■ What the exercise asks ■
The output is the lines below from the one with "of which is" through the one with "the strategic, long-range", both included, printed exactly and with no other line.

=== Supplied records ===

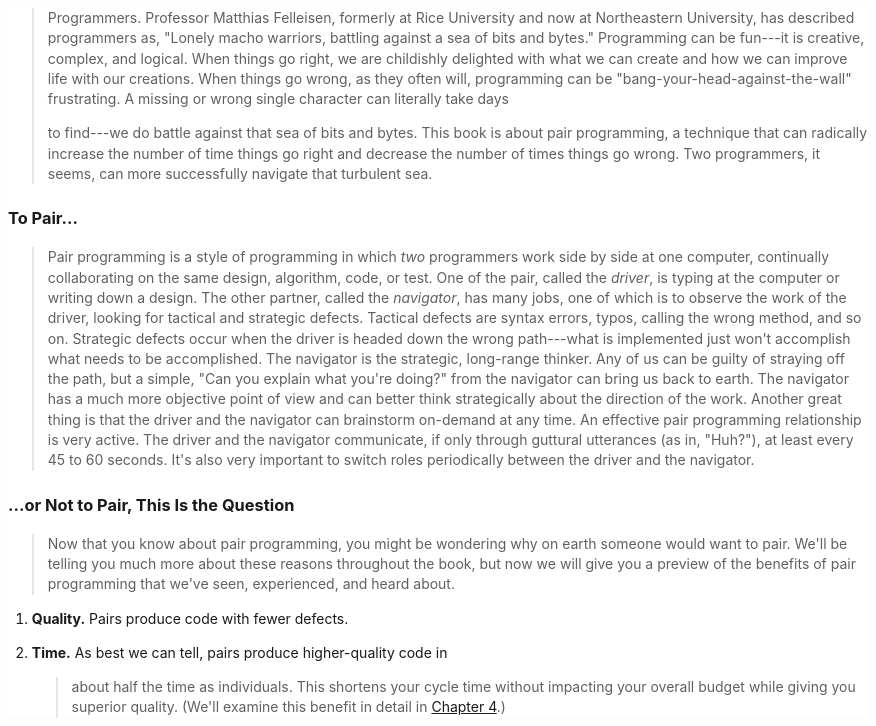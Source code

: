 > Programmers. Professor Matthias Felleisen, formerly at Rice University
> and now at Northeastern University, has described programmers as,
> \"Lonely macho warriors, battling against a sea of bits and bytes.\"
> Programming can be fun---it is creative, complex, and logical. When
> things go right, we are childishly delighted with what we can create
> and how we can improve life with our creations. When things go wrong,
> as they often will, programming can be
> \"bang-your-head-against-the-wall\" frustrating. A missing or wrong
> single character can literally take days
>
> to find---we do battle against that sea of bits and bytes. This book
> is about pair programming, a technique that can radically increase the
> number of time things go right and decrease the number of times things
> go wrong. Two programmers, it seems, can more successfully navigate
> that turbulent sea.
>

### To Pair...

> Pair programming is a style of programming in which *two* programmers
> work side by side at one computer, continually collaborating on the
> same design, algorithm, code, or test. One of the pair, called the
> *driver*, is typing at the computer or writing down a design. The
> other partner, called the *navigator*, has many jobs, one of which is
> to observe the work of the driver, looking for tactical and strategic
> defects. Tactical defects are syntax errors, typos, calling the wrong
> method, and so on. Strategic defects occur when the driver is headed
> down the wrong path---what is implemented just won\'t accomplish what
> needs to be accomplished. The navigator is the strategic, long-range
> thinker. Any of us can be guilty of straying off the path, but a
> simple, \"Can you explain what you\'re doing?\" from the navigator can
> bring us back to earth. The navigator has a much more objective point
> of view and can better think strategically about the direction of the
> work. Another great thing is that the driver and the navigator can
> brainstorm on-demand at any time. An effective pair programming
> relationship is very active. The driver and the navigator communicate,
> if only through guttural utterances (as in, \"Huh?\"), at least every
> 45 to 60 seconds. It\'s also very important to switch roles
> periodically between the driver and the navigator.
>

### ...or Not to Pair, This Is the Question

> Now that you know about pair programming, you might be wondering why
> on earth someone would want to pair. We\'ll be telling you much more
> about these reasons throughout the book, but now we will give you a
> preview of the benefits of pair programming that we\'ve seen,
> experienced, and heard about.

1.  **Quality.** Pairs produce code with fewer defects.

2.  **Time.** As best we can tell, pairs produce higher-quality code in
    > about half the time as individuals. This shortens your cycle time
    > without impacting your overall budget while giving you superior
    > quality. (We\'ll examine this benefit in detail in [Chapter
    > 4](#chapter-4.-overcoming-management-resistance-to-pair-programming).)
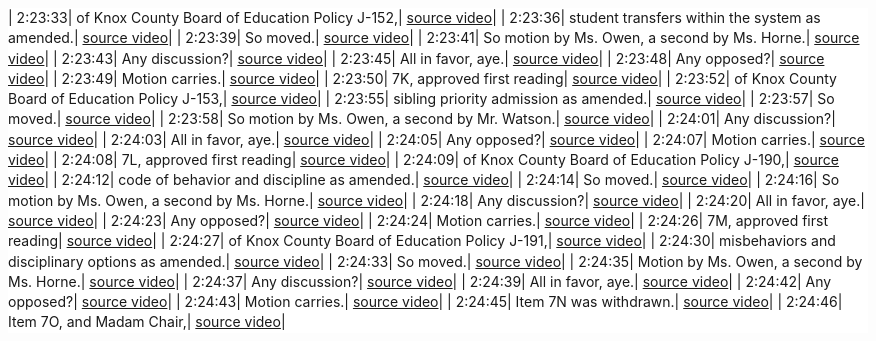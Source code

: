 | 2:23:33| of Knox County Board of Education Policy J-152,| [source video](https://archive.org/details/school-board-264-211208?start=8613)|
| 2:23:36| student transfers within the system as amended.| [source video](https://archive.org/details/school-board-264-211208?start=8616)|
| 2:23:39| So moved.| [source video](https://archive.org/details/school-board-264-211208?start=8619)|
| 2:23:41| So motion by Ms. Owen, a second by Ms. Horne.| [source video](https://archive.org/details/school-board-264-211208?start=8621)|
| 2:23:43| Any discussion?| [source video](https://archive.org/details/school-board-264-211208?start=8623)|
| 2:23:45| All in favor, aye.| [source video](https://archive.org/details/school-board-264-211208?start=8625)|
| 2:23:48| Any opposed?| [source video](https://archive.org/details/school-board-264-211208?start=8628)|
| 2:23:49| Motion carries.| [source video](https://archive.org/details/school-board-264-211208?start=8629)|
| 2:23:50| 7K, approved first reading| [source video](https://archive.org/details/school-board-264-211208?start=8630)|
| 2:23:52| of Knox County Board of Education Policy J-153,| [source video](https://archive.org/details/school-board-264-211208?start=8632)|
| 2:23:55| sibling priority admission as amended.| [source video](https://archive.org/details/school-board-264-211208?start=8635)|
| 2:23:57| So moved.| [source video](https://archive.org/details/school-board-264-211208?start=8637)|
| 2:23:58| So motion by Ms. Owen, a second by Mr. Watson.| [source video](https://archive.org/details/school-board-264-211208?start=8638)|
| 2:24:01| Any discussion?| [source video](https://archive.org/details/school-board-264-211208?start=8641)|
| 2:24:03| All in favor, aye.| [source video](https://archive.org/details/school-board-264-211208?start=8643)|
| 2:24:05| Any opposed?| [source video](https://archive.org/details/school-board-264-211208?start=8645)|
| 2:24:07| Motion carries.| [source video](https://archive.org/details/school-board-264-211208?start=8647)|
| 2:24:08| 7L, approved first reading| [source video](https://archive.org/details/school-board-264-211208?start=8648)|
| 2:24:09| of Knox County Board of Education Policy J-190,| [source video](https://archive.org/details/school-board-264-211208?start=8649)|
| 2:24:12| code of behavior and discipline as amended.| [source video](https://archive.org/details/school-board-264-211208?start=8652)|
| 2:24:14| So moved.| [source video](https://archive.org/details/school-board-264-211208?start=8654)|
| 2:24:16| So motion by Ms. Owen, a second by Ms. Horne.| [source video](https://archive.org/details/school-board-264-211208?start=8656)|
| 2:24:18| Any discussion?| [source video](https://archive.org/details/school-board-264-211208?start=8658)|
| 2:24:20| All in favor, aye.| [source video](https://archive.org/details/school-board-264-211208?start=8660)|
| 2:24:23| Any opposed?| [source video](https://archive.org/details/school-board-264-211208?start=8663)|
| 2:24:24| Motion carries.| [source video](https://archive.org/details/school-board-264-211208?start=8664)|
| 2:24:26| 7M, approved first reading| [source video](https://archive.org/details/school-board-264-211208?start=8666)|
| 2:24:27| of Knox County Board of Education Policy J-191,| [source video](https://archive.org/details/school-board-264-211208?start=8667)|
| 2:24:30| misbehaviors and disciplinary options as amended.| [source video](https://archive.org/details/school-board-264-211208?start=8670)|
| 2:24:33| So moved.| [source video](https://archive.org/details/school-board-264-211208?start=8673)|
| 2:24:35| Motion by Ms. Owen, a second by Ms. Horne.| [source video](https://archive.org/details/school-board-264-211208?start=8675)|
| 2:24:37| Any discussion?| [source video](https://archive.org/details/school-board-264-211208?start=8677)|
| 2:24:39| All in favor, aye.| [source video](https://archive.org/details/school-board-264-211208?start=8679)|
| 2:24:42| Any opposed?| [source video](https://archive.org/details/school-board-264-211208?start=8682)|
| 2:24:43| Motion carries.| [source video](https://archive.org/details/school-board-264-211208?start=8683)|
| 2:24:45| Item 7N was withdrawn.| [source video](https://archive.org/details/school-board-264-211208?start=8685)|
| 2:24:46| Item 7O, and Madam Chair,| [source video](https://archive.org/details/school-board-264-211208?start=8686)|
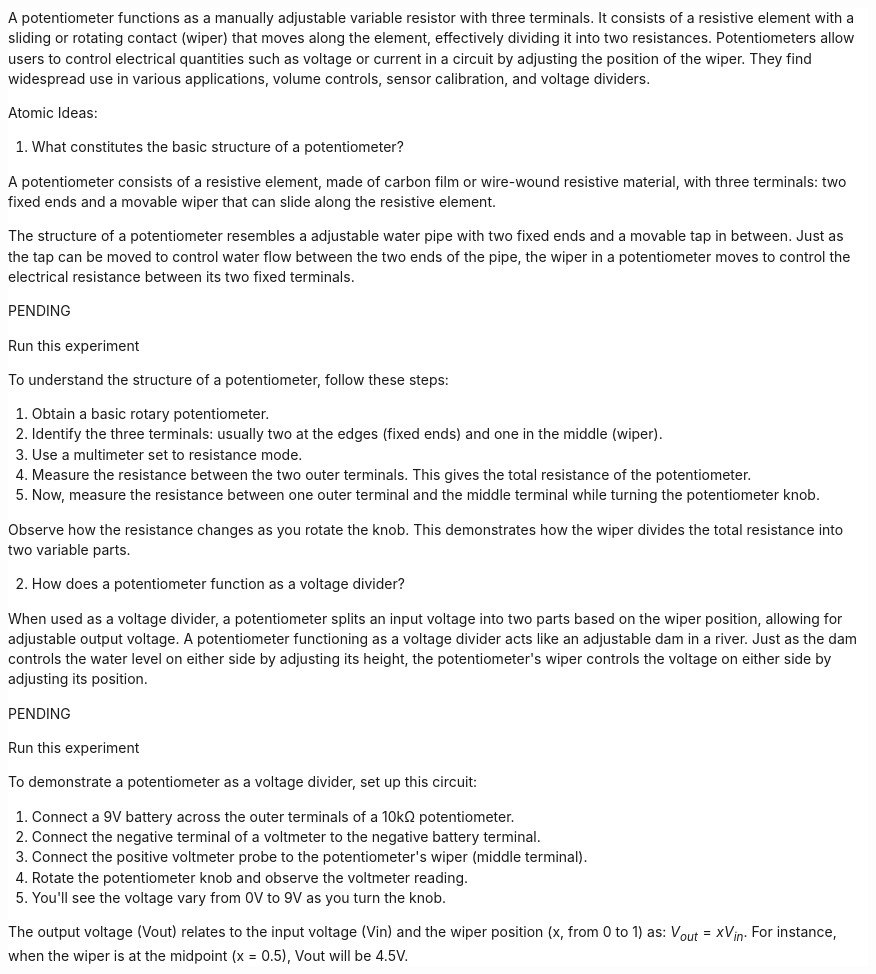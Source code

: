 A potentiometer functions as a manually adjustable variable resistor with three terminals. It consists of a resistive element with a sliding or rotating contact (wiper) that moves along the element, effectively dividing it into two resistances. Potentiometers allow users to control electrical quantities such as voltage or current in a circuit by adjusting the position of the wiper. They find widespread use in various applications,  volume controls, sensor calibration, and voltage dividers.

Atomic Ideas:

1.  What constitutes the basic structure of a potentiometer?

 A potentiometer consists of a resistive element,  made of carbon film or wire-wound resistive material, with three terminals: two fixed ends and a movable wiper that can slide along the resistive element.

 The structure of a potentiometer resembles a adjustable water pipe with two fixed ends and a movable tap in between. Just as the tap can be moved to control water flow between the two ends of the pipe, the wiper in a potentiometer moves to control the electrical resistance between its two fixed terminals.

PENDING

Run this experiment

 To understand the structure of a potentiometer, follow these steps:

 1) Obtain a basic rotary potentiometer.
 2) Identify the three terminals: usually two at the edges (fixed ends) and one in the middle (wiper).
 3) Use a multimeter set to resistance mode.
 4) Measure the resistance between the two outer terminals. This gives the total resistance of the potentiometer.
 5) Now, measure the resistance between one outer terminal and the middle terminal while turning the potentiometer knob.

 Observe how the resistance changes as you rotate the knob. This demonstrates how the wiper divides the total resistance into two variable parts.

2.  How does a potentiometer function as a voltage divider?

 When used as a voltage divider, a potentiometer splits an input voltage into two parts based on the wiper position, allowing for adjustable output voltage.
 A potentiometer functioning as a voltage divider acts like an adjustable dam in a river. Just as the dam controls the water level on either side by adjusting its height, the potentiometer's wiper controls the voltage on either side by adjusting its position.

PENDING

Run this experiment

 To demonstrate a potentiometer as a voltage divider, set up this circuit:

 1) Connect a 9V battery across the outer terminals of a 10kΩ potentiometer.
 2) Connect the negative terminal of a voltmeter to the negative battery terminal.
 3) Connect the positive voltmeter probe to the potentiometer's wiper (middle terminal).
 4) Rotate the potentiometer knob and observe the voltmeter reading.
 5) You'll see the voltage vary from 0V to 9V as you turn the knob.

 The output voltage (Vout) relates to the input voltage (Vin) and the wiper position (x, from 0 to 1) as: $V_{out} = xV_{in}$. For instance, when the wiper is at the midpoint (x = 0.5), Vout will be 4.5V.
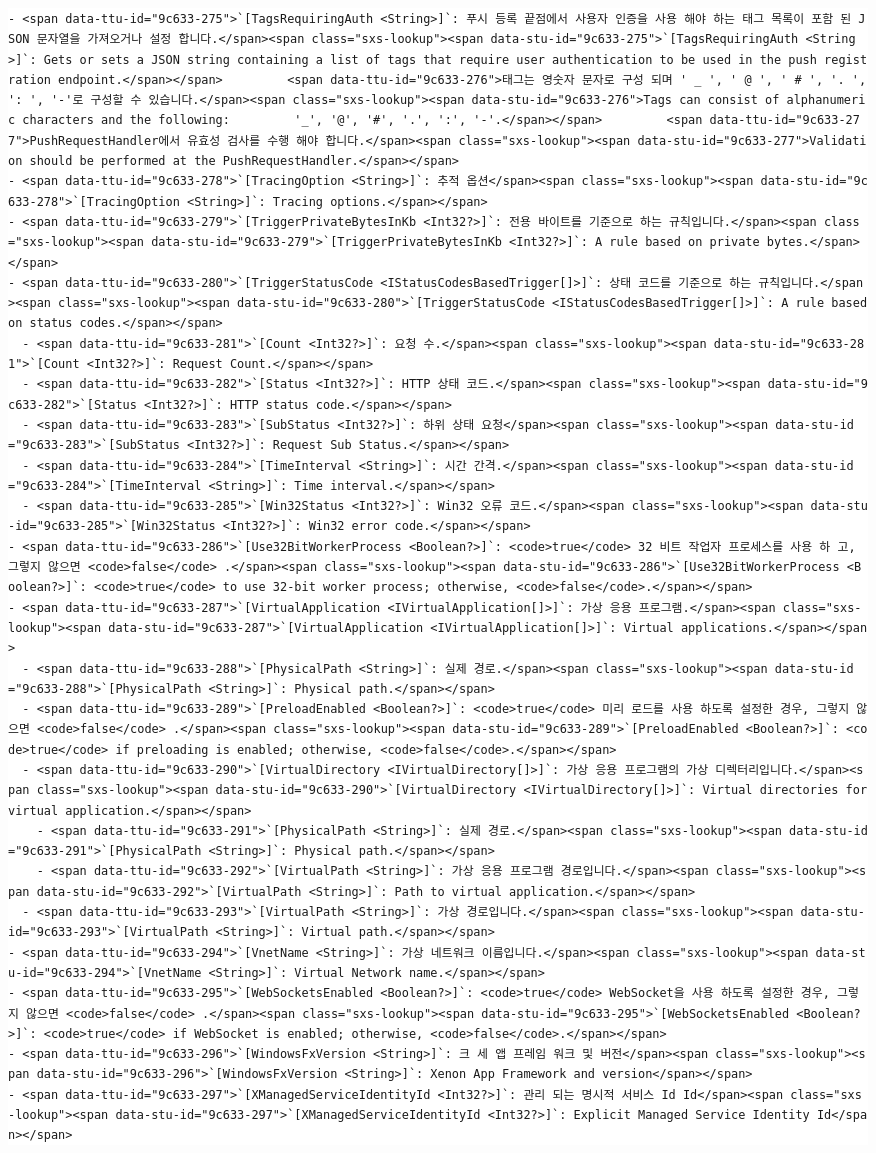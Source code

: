     - <span data-ttu-id="9c633-275">`[TagsRequiringAuth <String>]`: 푸시 등록 끝점에서 사용자 인증을 사용 해야 하는 태그 목록이 포함 된 JSON 문자열을 가져오거나 설정 합니다.</span><span class="sxs-lookup"><span data-stu-id="9c633-275">`[TagsRequiringAuth <String>]`: Gets or sets a JSON string containing a list of tags that require user authentication to be used in the push registration endpoint.</span></span>         <span data-ttu-id="9c633-276">태그는 영숫자 문자로 구성 되며 ' _ ', ' @ ', ' # ', '. ', ': ', '-'로 구성할 수 있습니다.</span><span class="sxs-lookup"><span data-stu-id="9c633-276">Tags can consist of alphanumeric characters and the following:         '_', '@', '#', '.', ':', '-'.</span></span>         <span data-ttu-id="9c633-277">PushRequestHandler에서 유효성 검사를 수행 해야 합니다.</span><span class="sxs-lookup"><span data-stu-id="9c633-277">Validation should be performed at the PushRequestHandler.</span></span>
    - <span data-ttu-id="9c633-278">`[TracingOption <String>]`: 추적 옵션</span><span class="sxs-lookup"><span data-stu-id="9c633-278">`[TracingOption <String>]`: Tracing options.</span></span>
    - <span data-ttu-id="9c633-279">`[TriggerPrivateBytesInKb <Int32?>]`: 전용 바이트를 기준으로 하는 규칙입니다.</span><span class="sxs-lookup"><span data-stu-id="9c633-279">`[TriggerPrivateBytesInKb <Int32?>]`: A rule based on private bytes.</span></span>
    - <span data-ttu-id="9c633-280">`[TriggerStatusCode <IStatusCodesBasedTrigger[]>]`: 상태 코드를 기준으로 하는 규칙입니다.</span><span class="sxs-lookup"><span data-stu-id="9c633-280">`[TriggerStatusCode <IStatusCodesBasedTrigger[]>]`: A rule based on status codes.</span></span>
      - <span data-ttu-id="9c633-281">`[Count <Int32?>]`: 요청 수.</span><span class="sxs-lookup"><span data-stu-id="9c633-281">`[Count <Int32?>]`: Request Count.</span></span>
      - <span data-ttu-id="9c633-282">`[Status <Int32?>]`: HTTP 상태 코드.</span><span class="sxs-lookup"><span data-stu-id="9c633-282">`[Status <Int32?>]`: HTTP status code.</span></span>
      - <span data-ttu-id="9c633-283">`[SubStatus <Int32?>]`: 하위 상태 요청</span><span class="sxs-lookup"><span data-stu-id="9c633-283">`[SubStatus <Int32?>]`: Request Sub Status.</span></span>
      - <span data-ttu-id="9c633-284">`[TimeInterval <String>]`: 시간 간격.</span><span class="sxs-lookup"><span data-stu-id="9c633-284">`[TimeInterval <String>]`: Time interval.</span></span>
      - <span data-ttu-id="9c633-285">`[Win32Status <Int32?>]`: Win32 오류 코드.</span><span class="sxs-lookup"><span data-stu-id="9c633-285">`[Win32Status <Int32?>]`: Win32 error code.</span></span>
    - <span data-ttu-id="9c633-286">`[Use32BitWorkerProcess <Boolean?>]`: <code>true</code> 32 비트 작업자 프로세스를 사용 하 고, 그렇지 않으면 <code>false</code> .</span><span class="sxs-lookup"><span data-stu-id="9c633-286">`[Use32BitWorkerProcess <Boolean?>]`: <code>true</code> to use 32-bit worker process; otherwise, <code>false</code>.</span></span>
    - <span data-ttu-id="9c633-287">`[VirtualApplication <IVirtualApplication[]>]`: 가상 응용 프로그램.</span><span class="sxs-lookup"><span data-stu-id="9c633-287">`[VirtualApplication <IVirtualApplication[]>]`: Virtual applications.</span></span>
      - <span data-ttu-id="9c633-288">`[PhysicalPath <String>]`: 실제 경로.</span><span class="sxs-lookup"><span data-stu-id="9c633-288">`[PhysicalPath <String>]`: Physical path.</span></span>
      - <span data-ttu-id="9c633-289">`[PreloadEnabled <Boolean?>]`: <code>true</code> 미리 로드를 사용 하도록 설정한 경우, 그렇지 않으면 <code>false</code> .</span><span class="sxs-lookup"><span data-stu-id="9c633-289">`[PreloadEnabled <Boolean?>]`: <code>true</code> if preloading is enabled; otherwise, <code>false</code>.</span></span>
      - <span data-ttu-id="9c633-290">`[VirtualDirectory <IVirtualDirectory[]>]`: 가상 응용 프로그램의 가상 디렉터리입니다.</span><span class="sxs-lookup"><span data-stu-id="9c633-290">`[VirtualDirectory <IVirtualDirectory[]>]`: Virtual directories for virtual application.</span></span>
        - <span data-ttu-id="9c633-291">`[PhysicalPath <String>]`: 실제 경로.</span><span class="sxs-lookup"><span data-stu-id="9c633-291">`[PhysicalPath <String>]`: Physical path.</span></span>
        - <span data-ttu-id="9c633-292">`[VirtualPath <String>]`: 가상 응용 프로그램 경로입니다.</span><span class="sxs-lookup"><span data-stu-id="9c633-292">`[VirtualPath <String>]`: Path to virtual application.</span></span>
      - <span data-ttu-id="9c633-293">`[VirtualPath <String>]`: 가상 경로입니다.</span><span class="sxs-lookup"><span data-stu-id="9c633-293">`[VirtualPath <String>]`: Virtual path.</span></span>
    - <span data-ttu-id="9c633-294">`[VnetName <String>]`: 가상 네트워크 이름입니다.</span><span class="sxs-lookup"><span data-stu-id="9c633-294">`[VnetName <String>]`: Virtual Network name.</span></span>
    - <span data-ttu-id="9c633-295">`[WebSocketsEnabled <Boolean?>]`: <code>true</code> WebSocket을 사용 하도록 설정한 경우, 그렇지 않으면 <code>false</code> .</span><span class="sxs-lookup"><span data-stu-id="9c633-295">`[WebSocketsEnabled <Boolean?>]`: <code>true</code> if WebSocket is enabled; otherwise, <code>false</code>.</span></span>
    - <span data-ttu-id="9c633-296">`[WindowsFxVersion <String>]`: 크 세 앱 프레임 워크 및 버전</span><span class="sxs-lookup"><span data-stu-id="9c633-296">`[WindowsFxVersion <String>]`: Xenon App Framework and version</span></span>
    - <span data-ttu-id="9c633-297">`[XManagedServiceIdentityId <Int32?>]`: 관리 되는 명시적 서비스 Id Id</span><span class="sxs-lookup"><span data-stu-id="9c633-297">`[XManagedServiceIdentityId <Int32?>]`: Explicit Managed Service Identity Id</span></span>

===

■ Your solution ■
> other partner, called the *navigator*, has many jobs, one of which is
> to observe the work of the driver, looking for tactical and strategic
> defects. Tactical defects are syntax errors, typos, calling the wrong
> method, and so on. Strategic defects occur when the driver is headed
> down the wrong path---what is implemented just won\'t accomplish what
> needs to be accomplished. The navigator is the strategic, long-range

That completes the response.